Until I studied a Psychology degree in my 40s, I did not realise that face recognition varied from one person to another. I have always been ashamed of and kept quiet about my poor face recognition. It's called 'Prosopagnosia' and is typified at its worst in Sach's book "The Man Who Mistook His Wife For a Hat"! It was always a terrible thing for me because people usually say, proudly, "I never forget a face." Now, I ask people to say hello and remind me whether are. You see, some of us do find it hard to place people, not with any deliberate intent, indeed, it is a kind of face-dyslexia. It terrifies me when I can't place a face of someone I am aware know but that I don't remember any more. I would never deliberately hurt anyone. There is the possibility she recognised you in terms of feeling she knew you, but had the inward panic, with which I am familiar, of having no memory of from whence she knew you. Sadly too, she may have an early onset of dementia, where face recognition remains but knowing who the person actually is goes, along with remembering names (another thing I am plagued by) and she panicked. Because of my deficits I feel for her and for you.

I do hope you meet again. I would treat her as if you both had been in such a hurry that day and say something like "So sorry I couldn't stop to chat in the supermarket, I hope you didn't mind." then see how she responds to you.

Wishing you lots of happiness in your new home. I think moving gives such a boost to your life. ?

123kitty Wed 03-Oct-18 12:20:21

Cutting you dead really means not even saying hello, don't make a fuss and definitely don't mention this to other members of the group.

dorcas1950 Wed 03-Oct-18 12:19:23

I was greeted by a woman on horseback who called out to me and we chatted for a good few minutes. I responded to her enquiries after my family and enquired about hers in turn. Had no idea then who she was then and I have no idea now. I still wonder!

inishowen Wed 03-Oct-18 12:15:29

I often see people out of context and can't think where i know them from. In that case I'll smile, say hi and move on. I bumped into a woman in Tesco recently and stopped to speak. She looked blank and I said "pilates". She apologised at not remembering how she knew me. It happens to us all.

Grandmablue Wed 03-Oct-18 12:12:07

I did this at a supermarket too, I had sold my beloved Motorhome to a lady. A few weeks later I saw this lady staring at me, I happily smiled and waved, said hi. It was hours after I placed her and was dreadfully upset because it really would have looked like I had dismissed her. ... I do hope I see her again soon.

JanaNana Wed 03-Oct-18 12:00:46

It's quite possible that as she had only met you once before and with a group of other women that she did,nt really know what else to say. She may be a shy person herself and can hold a conversion when there is a group of others to contribute but a one to with someone she barely knows could be a different matter. At this stage you have not really much in common with each other except the meal you went to. She did say hello, so I would,nt worry about it. Not everyone gels with everyone else at first meetings and some friendships take longer than others to develop.
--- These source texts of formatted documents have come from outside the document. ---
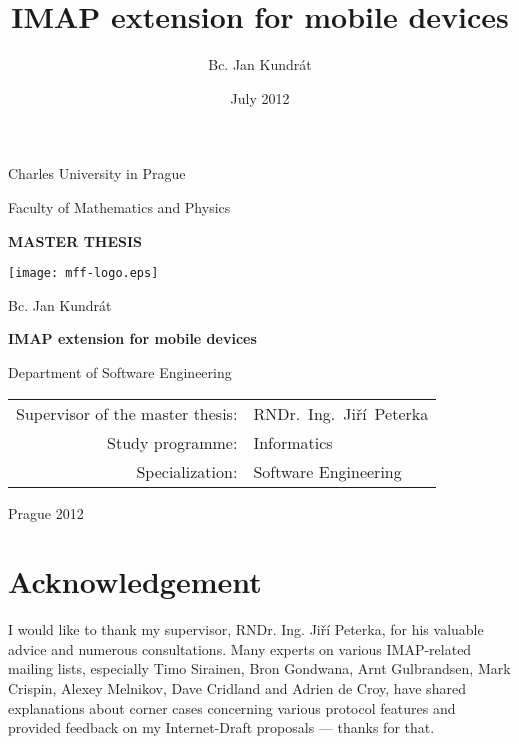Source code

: \documentclass[11pt,a4paper]{report}
\begin{document}
\title{IMAP extension for mobile devices}

\author{Bc. Jan Kundrát}

\date{July 2012}

\begin{titlepage}
\begin{center}
\large

Charles University in Prague

\medskip

Faculty of Mathematics and Physics

\vfill

{\bf\Large MASTER THESIS}

\vfill

\centerline{\mbox{\texttt{[image: mff-logo.eps]}}}

\vfill
\vspace{5mm}

{\LARGE Bc. Jan Kundrát}

\vspace{15mm}

{\LARGE\bfseries IMAP extension for mobile devices}

\vfill

Department of Software Engineering

\vfill

\begin{tabular}{rl}

Supervisor of the master thesis: & RNDr.~Ing.~Jiří~Peterka \\
\noalign{\vspace{2mm}}
Study programme: & Informatics \\
\noalign{\vspace{2mm}}
Specialization: & Software Engineering \\
\end{tabular}

\vfill

Prague 2012

\end{center}
\end{titlepage}

\section*{Acknowledgement}
I would like to thank my supervisor, RNDr. Ing. Jiří Peterka, for his valuable advice and numerous consultations. Many
experts on various IMAP-related mailing lists, especially Timo Sirainen, Bron Gondwana, Arnt Gulbrandsen, Mark
Crispin, Alexey Melnikov, Dave Cridland and Adrien de Croy, have  shared explanations about corner cases concerning
various protocol features and provided feedback on my Internet-Draft proposals --- thanks for that.
\end{document}
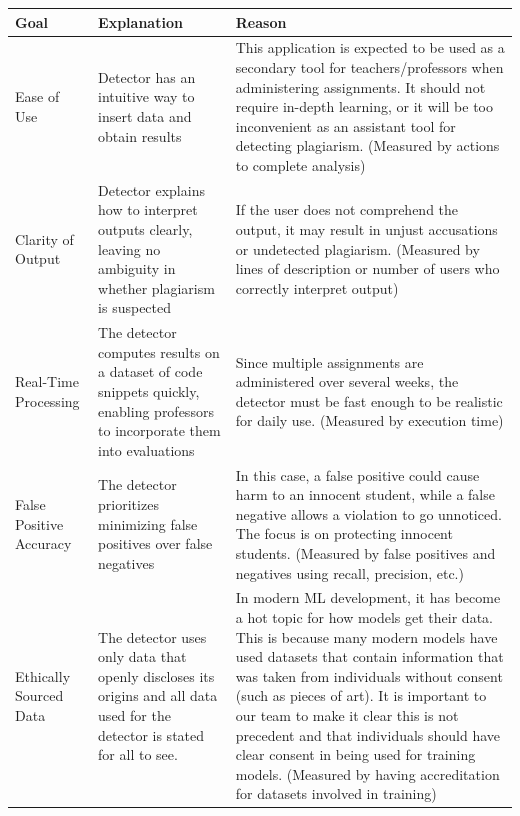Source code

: \documentclass[12pt]{article}
\begin{document}
\begin{center}
    \begin{longtable}{ | p{3cm} | p{6cm} | p{6cm} | }
    \hline
    Goal & Explanation & Reason \\
    \hline
    Ease of Use & Detector has an intuitive way to insert data and obtain results &
    This application is expected to be used as a secondary tool for
    teachers/professors when administering assignments. It should not require
    in-depth learning, or it will be too inconvenient as an assistant tool for
    detecting plagiarism. (Measured by actions to complete analysis)\\
    \hline
    Clarity of Output & Detector explains how to interpret outputs clearly, leaving
    no ambiguity in whether plagiarism is suspected & If the user does not
    comprehend the output, it may result in unjust accusations or undetected
    plagiarism. (Measured by lines of description or number of users who correctly
    interpret output)\\
    \hline
    Real-Time Processing & The detector computes results on a dataset of code
    snippets quickly, enabling professors to incorporate them into evaluations &
    Since multiple assignments are administered over several weeks, the detector
    must be fast enough to be realistic for daily use. (Measured by execution
    time)\\
    \hline
    False Positive Accuracy & The detector prioritizes minimizing false positives over
    false negatives & In this case, a false positive could cause harm to an innocent
    student, while a false negative allows a violation to go unnoticed. The focus is
    on protecting innocent students. (Measured by false positives and negatives
    using recall, precision, etc.)\\
    \hline
    Ethically Sourced Data & The detector uses only data that openly discloses its 
    origins and all data used for the detector is stated for all to see. & In 
    modern ML development, it has become a hot topic for how models get their data.
    This is because many modern models have used datasets that contain information
    that was taken from individuals without consent (such as pieces of art). It is
    important to our team to make it clear this is not precedent and that 
    individuals should have clear consent in being used for training models. 
    (Measured by having accreditation for datasets involved in training)\\
    \hline
    \end{longtable}
    \end{center}
    
\end{document}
Maybe if you were to bump into her again in the same way before the next month's meeting you could suggest having a coffee together in the supermarket coffee shop to break the ice a bit more.

Lancslass1 Wed 03-Oct-18 11:49:56

I once said hello to a woman as I passed her in the street but couldn't for the life of me remember how I knew her.
She responded with a smile and a hello back.
I realised later that she had just served me in Boots and was probably going for her lunch.

blue60 Wed 03-Oct-18 11:49:44

Making new friendships can take time - try not to see more in it.

Jut remain happy and friendly.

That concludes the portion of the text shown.